***** DATASET EXTRACT

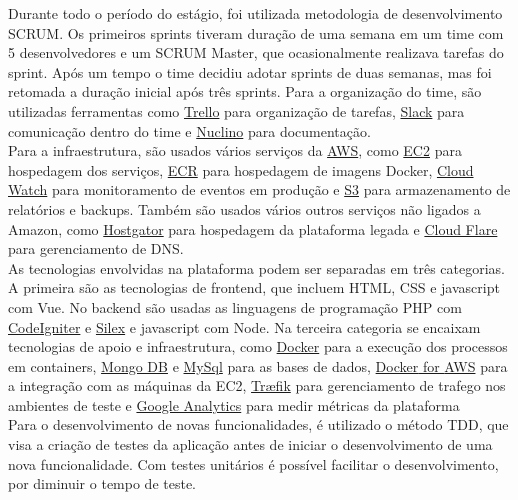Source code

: Durante todo o período do estágio, foi utilizada metodologia de desenvolvimento \gls{SCRUM}. Os primeiros sprints tiveram duração de uma semana em um time com 5 desenvolvedores e um \gls{SCRUM} Master, que ocasionalmente realizava tarefas do sprint. Após um tempo o time decidiu adotar sprints de duas semanas, mas foi retomada a duração inicial após três sprints. Para a organização do time, são utilizadas ferramentas como \href{https://trello.com/}{Trello} para organização de tarefas, \href{https://slack.com/}{Slack} para comunicação dentro do time e \href{https://www.nuclino.com/}{Nuclino} para documentação.\\

Para a infraestrutura, são usados vários serviços da \href{https://aws.amazon.com/}{\gls{AWS}}, como \href{https://aws.amazon.com/ec2/}{\gls{EC2}} para hospedagem dos serviços, \href{https://aws.amazon.com/ecr/}{\gls{ECR}} para hospedagem de imagens \gls{Docker}, \href{https://aws.amazon.com/cloudwatch/}{Cloud Watch} para monitoramento de eventos em produção e \href{https://aws.amazon.com/s3/}{\gls{S3}} para armazenamento de relatórios e backups. Também são usados vários outros serviços não ligados a Amazon, como \href{https://www.hostgator.com.br/}{Hostgator} para hospedagem da plataforma legada e \href{https://www.cloudflare.com/br/}{Cloud Flare} para gerenciamento de \gls{DNS}.\\

As tecnologias envolvidas na plataforma podem ser separadas em três categorias. A primeira são as tecnologias de \gls{frontend}, que incluem \gls{HTML}, \gls{CSS} e \gls{javascript} com \gls{Vue}. No \gls{backend} são usadas as linguagens de programação \gls{PHP} com \href{https://codeigniter.com/}{CodeIgniter} e \href{https://silex.symfony.com/}{Silex} e \gls{javascript} com \gls{Node}. Na terceira categoria se encaixam tecnologias de apoio e infraestrutura, como \href{https://www.docker.com/}{\gls{Docker}} para a execução dos processos em \glspl{container}, \href{https://www.mongodb.com/}{Mongo DB} e \href{https://www.mysql.com/}{MySql} para as bases de dados, \href{https://docs.docker.com/docker-for-aws/}{\gls{Docker} for \gls{AWS}} para a integração com as máquinas da \gls{EC2}, \href{https://traefik.io/}{Træfik} para gerenciamento de trafego nos ambientes de teste e \href{https://analytics.google.com/analytics/}{Google Analytics} para medir métricas da plataforma\\

Para o desenvolvimento de novas funcionalidades, é utilizado o método \gls{TDD}, que visa a criação de testes da aplicação antes de iniciar o desenvolvimento de uma nova funcionalidade. Com testes unitários é possível facilitar o desenvolvimento, por diminuir o tempo de teste.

**********

▶ WHAT TO DO
Give the entries again, exactly and in full, with no image included.

▶ ANSWER TO THE PROBLEM
Source code

: Durante todo o período do estágio, foi utilizada metodologia de desenvolvimento \gls{SCRUM}. Os primeiros sprints tiveram duração de uma semana em um time com 5 desenvolvedores e um \gls{SCRUM} Master, que ocasionalmente realizava tarefas do sprint. Após um tempo o time decidiu adotar sprints de duas semanas, mas foi retomada a duração inicial após três sprints. Para a organização do time, são utilizadas ferramentas como \href{https://trello.com/}{Trello} para organização de tarefas, \href{https://slack.com/}{Slack} para comunicação dentro do time e \href{https://www.nuclino.com/}{Nuclino} para documentação.\\

Para a infraestrutura, são usados vários serviços da \href{https://aws.amazon.com/}{\gls{AWS}}, como \href{https://aws.amazon.com/ec2/}{\gls{EC2}} para hospedagem dos serviços, \href{https://aws.amazon.com/ecr/}{\gls{ECR}} para hospedagem de imagens \gls{Docker}, \href{https://aws.amazon.com/cloudwatch/}{Cloud Watch} para monitoramento de eventos em produção e \href{https://aws.amazon.com/s3/}{\gls{S3}} para armazenamento de relatórios e backups. Também são usados vários outros serviços não ligados a Amazon, como \href{https://www.hostgator.com.br/}{Hostgator} para hospedagem da plataforma legada e \href{https://www.cloudflare.com/br/}{Cloud Flare} para gerenciamento de \gls{DNS}.\\

As tecnologias envolvidas na plataforma podem ser separadas em três categorias. A primeira são as tecnologias de \gls{frontend}, que incluem \gls{HTML}, \gls{CSS} e \gls{javascript} com \gls{Vue}. No \gls{backend} são usadas as linguagens de programação \gls{PHP} com \href{https://codeigniter.com/}{CodeIgniter} e \href{https://silex.symfony.com/}{Silex} e \gls{javascript} com \gls{Node}. Na terceira categoria se encaixam tecnologias de apoio e infraestrutura, como \href{https://www.docker.com/}{\gls{Docker}} para a execução dos processos em \glspl{container}, \href{https://www.mongodb.com/}{Mongo DB} e \href{https://www.mysql.com/}{MySql} para as bases de dados, \href{https://docs.docker.com/docker-for-aws/}{\gls{Docker} for \gls{AWS}} para a integração com as máquinas da \gls{EC2}, \href{https://traefik.io/}{Træfik} para gerenciamento de trafego nos ambientes de teste e \href{https://analytics.google.com/analytics/}{Google Analytics} para medir métricas da plataforma\\

Para o desenvolvimento de novas funcionalidades, é utilizado o método \gls{TDD}, que visa a criação de testes da aplicação antes de iniciar o desenvolvimento de uma nova funcionalidade. Com testes unitários é possível facilitar o desenvolvimento, por diminuir o tempo de teste.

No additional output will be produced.